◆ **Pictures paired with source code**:
-=-=-=-=-

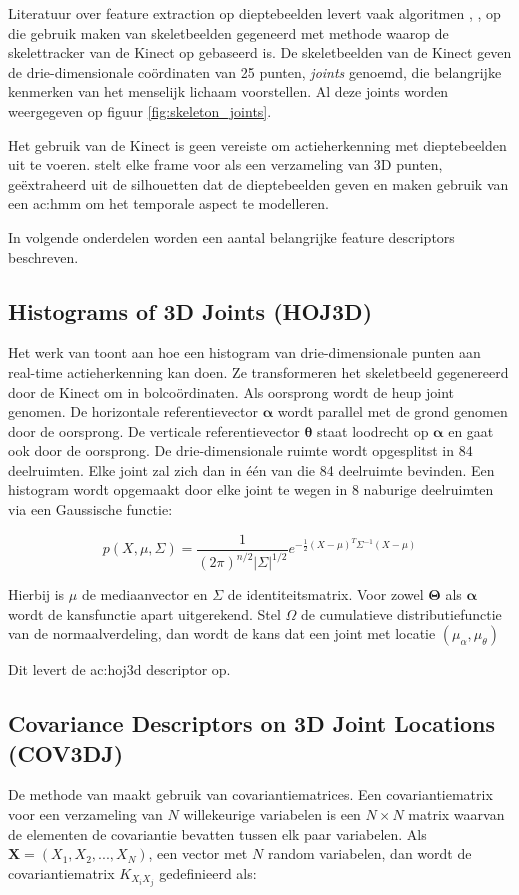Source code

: Literatuur over feature extraction op dieptebeelden levert vaak algoritmen \cite{Xia2012}, \cite{Wang2012b}, \cite{Yang2012} op die gebruik maken van skeletbeelden gegeneerd met methode \cite{Shotton2011} waarop de skelettracker van de Kinect op gebaseerd is. De skeletbeelden van de Kinect geven de drie-dimensionale coördinaten van 25 punten, \textit{joints} genoemd, die belangrijke kenmerken van het menselijk lichaam voorstellen. Al deze joints worden weergegeven op figuur \ref{fig:skeleton_joints}.

Het gebruik van de Kinect is geen vereiste om actieherkenning met dieptebeelden uit te voeren. \cite{Li2010} stelt elke frame voor als een verzameling van 3D punten, geëxtraheerd uit de silhouetten dat de dieptebeelden geven en maken gebruik van een \gls{ac:hmm} om het temporale aspect te modelleren. \cite{Wang2012a} 

In volgende onderdelen worden een aantal belangrijke feature descriptors beschreven.
\subsection{Histograms of 3D Joints (HOJ3D)}
Het werk van \cite{Xia2012} toont aan hoe een histogram van drie-dimensionale punten aan real-time actieherkenning kan doen. Ze transformeren het skeletbeeld gegenereerd door de Kinect om in bolcoördinaten. Als oorsprong wordt de heup joint genomen. De horizontale referentievector $\mathbf{\alpha}$ wordt parallel met de grond genomen door de oorsprong. De verticale referentievector $\mathbf{\theta}$ staat loodrecht op $\mathbf{\alpha}$ en gaat ook door de oorsprong. De drie-dimensionale ruimte wordt opgesplitst in $84$ deelruimten. Elke joint zal zich dan in één van die 84 deelruimte bevinden. Een histogram wordt opgemaakt door elke joint te wegen in 8 naburige deelruimten via een Gaussische functie:

$$p(X, \mu, \Sigma) = \frac{1}{(2\pi)^{n/2}|\Sigma|^{1/2}}e^{-\frac{1}{2}(X - \mu)^T\Sigma^{-1}(X - \mu)}$$

Hierbij is $\mu$ de mediaanvector en $\Sigma$ de identiteitsmatrix. Voor zowel $\mathbf{\Theta}$ als $\mathbf{\alpha}$ wordt de kansfunctie apart uitgerekend. Stel $\Omega$ de cumulatieve distributiefunctie van de normaalverdeling, dan wordt de kans dat een joint met locatie $(\mu_\alpha, \mu_\theta)$ 


Dit levert de \gls{ac:hoj3d} descriptor op.



\subsection{Covariance Descriptors on 3D Joint Locations (COV3DJ)}
De methode van \cite{Hussein2013} maakt gebruik van covariantiematrices. Een covariantiematrix voor een verzameling van $N$ willekeurige variabelen is een $N \times N$ matrix waarvan de elementen de covariantie bevatten tussen elk paar variabelen. Als $\textbf{X} = (X_1, X_2, ..., X_N)$, een vector met $N$ random variabelen, dan wordt de covariantiematrix $K_{X_{i}X_{j}}$ gedefinieerd als:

-=-=-=-=-

◆ **Problem description**: Across the data, count every line where the string "punten" turns up, then write only that count.

◆ **Written response**: 3